● WHAT IS BEING ASKED
From the listing below, copy each line that contains the word "умножения".

● TASK INPUT
◇ ◇ ◇
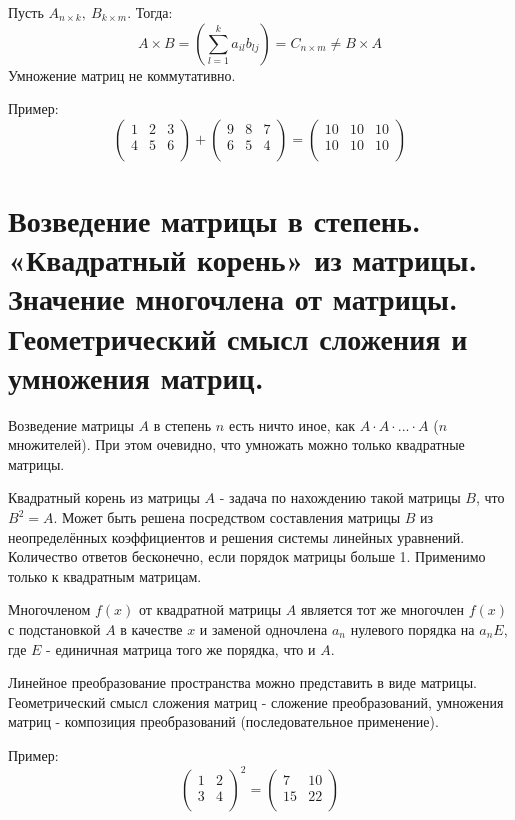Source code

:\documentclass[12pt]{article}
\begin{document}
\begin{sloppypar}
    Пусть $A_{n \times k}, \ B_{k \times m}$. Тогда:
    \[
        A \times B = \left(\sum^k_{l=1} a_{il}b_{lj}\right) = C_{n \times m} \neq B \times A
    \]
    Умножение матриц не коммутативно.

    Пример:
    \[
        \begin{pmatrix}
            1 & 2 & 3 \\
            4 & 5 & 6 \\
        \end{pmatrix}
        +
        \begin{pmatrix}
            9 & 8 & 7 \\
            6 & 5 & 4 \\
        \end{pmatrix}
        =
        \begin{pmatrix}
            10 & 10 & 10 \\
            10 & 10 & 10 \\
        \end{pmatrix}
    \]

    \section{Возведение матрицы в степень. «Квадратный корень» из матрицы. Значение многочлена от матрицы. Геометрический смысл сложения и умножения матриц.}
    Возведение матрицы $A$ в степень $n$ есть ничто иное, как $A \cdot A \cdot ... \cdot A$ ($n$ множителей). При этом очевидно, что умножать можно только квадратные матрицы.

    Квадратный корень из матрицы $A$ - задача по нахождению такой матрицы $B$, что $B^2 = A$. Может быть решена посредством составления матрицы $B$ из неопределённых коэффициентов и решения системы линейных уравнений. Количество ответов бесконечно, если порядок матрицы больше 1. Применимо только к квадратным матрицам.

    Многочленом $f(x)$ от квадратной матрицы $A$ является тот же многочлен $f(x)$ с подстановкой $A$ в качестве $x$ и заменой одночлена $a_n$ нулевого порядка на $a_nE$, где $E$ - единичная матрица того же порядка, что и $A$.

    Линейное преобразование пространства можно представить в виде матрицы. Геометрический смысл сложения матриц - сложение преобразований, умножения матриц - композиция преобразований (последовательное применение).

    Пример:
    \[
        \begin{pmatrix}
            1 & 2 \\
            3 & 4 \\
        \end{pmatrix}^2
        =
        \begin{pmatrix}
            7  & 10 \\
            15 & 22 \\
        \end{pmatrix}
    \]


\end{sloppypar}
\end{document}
◇ ◇ ◇
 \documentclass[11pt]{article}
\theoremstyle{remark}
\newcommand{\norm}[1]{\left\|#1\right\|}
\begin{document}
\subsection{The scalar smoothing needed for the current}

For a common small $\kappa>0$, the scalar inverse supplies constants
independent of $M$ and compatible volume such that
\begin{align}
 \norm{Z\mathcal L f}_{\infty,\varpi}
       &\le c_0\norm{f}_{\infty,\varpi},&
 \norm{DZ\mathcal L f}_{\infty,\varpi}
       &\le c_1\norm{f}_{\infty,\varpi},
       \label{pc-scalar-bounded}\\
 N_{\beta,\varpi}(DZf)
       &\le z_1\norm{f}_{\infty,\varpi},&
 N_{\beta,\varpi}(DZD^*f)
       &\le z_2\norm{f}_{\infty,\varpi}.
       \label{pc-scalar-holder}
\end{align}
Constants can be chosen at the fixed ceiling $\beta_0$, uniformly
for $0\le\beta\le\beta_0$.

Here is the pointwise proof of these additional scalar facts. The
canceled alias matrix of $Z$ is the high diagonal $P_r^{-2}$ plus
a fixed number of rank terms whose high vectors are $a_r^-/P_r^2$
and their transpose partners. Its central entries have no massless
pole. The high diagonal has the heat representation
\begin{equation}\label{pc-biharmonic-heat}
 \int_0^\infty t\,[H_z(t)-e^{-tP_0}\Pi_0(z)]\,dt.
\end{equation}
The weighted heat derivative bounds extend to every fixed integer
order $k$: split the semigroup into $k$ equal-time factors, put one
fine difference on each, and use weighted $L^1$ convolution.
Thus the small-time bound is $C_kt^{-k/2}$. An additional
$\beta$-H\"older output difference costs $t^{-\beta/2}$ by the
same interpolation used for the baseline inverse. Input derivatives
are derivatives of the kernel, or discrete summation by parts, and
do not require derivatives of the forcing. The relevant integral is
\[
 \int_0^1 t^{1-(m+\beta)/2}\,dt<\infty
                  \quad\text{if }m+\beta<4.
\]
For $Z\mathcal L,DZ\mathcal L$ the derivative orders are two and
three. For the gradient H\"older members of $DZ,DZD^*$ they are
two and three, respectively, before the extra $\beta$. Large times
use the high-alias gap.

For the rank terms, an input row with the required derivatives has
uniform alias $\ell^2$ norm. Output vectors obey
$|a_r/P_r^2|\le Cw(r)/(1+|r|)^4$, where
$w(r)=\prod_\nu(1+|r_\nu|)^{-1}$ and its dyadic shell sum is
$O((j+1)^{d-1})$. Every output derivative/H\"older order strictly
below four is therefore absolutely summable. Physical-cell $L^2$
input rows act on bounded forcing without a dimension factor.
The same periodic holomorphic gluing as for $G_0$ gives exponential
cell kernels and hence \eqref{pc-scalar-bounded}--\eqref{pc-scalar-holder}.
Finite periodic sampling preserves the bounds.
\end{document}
◇ ◇ ◇
● YOUR SOLUTION
    \section{Возведение матрицы в степень. «Квадратный корень» из матрицы. Значение многочлена от матрицы. Геометрический смысл сложения и умножения матриц.}
    Линейное преобразование пространства можно представить в виде матрицы. Геометрический смысл сложения матриц - сложение преобразований, умножения матриц - композиция преобразований (последовательное применение).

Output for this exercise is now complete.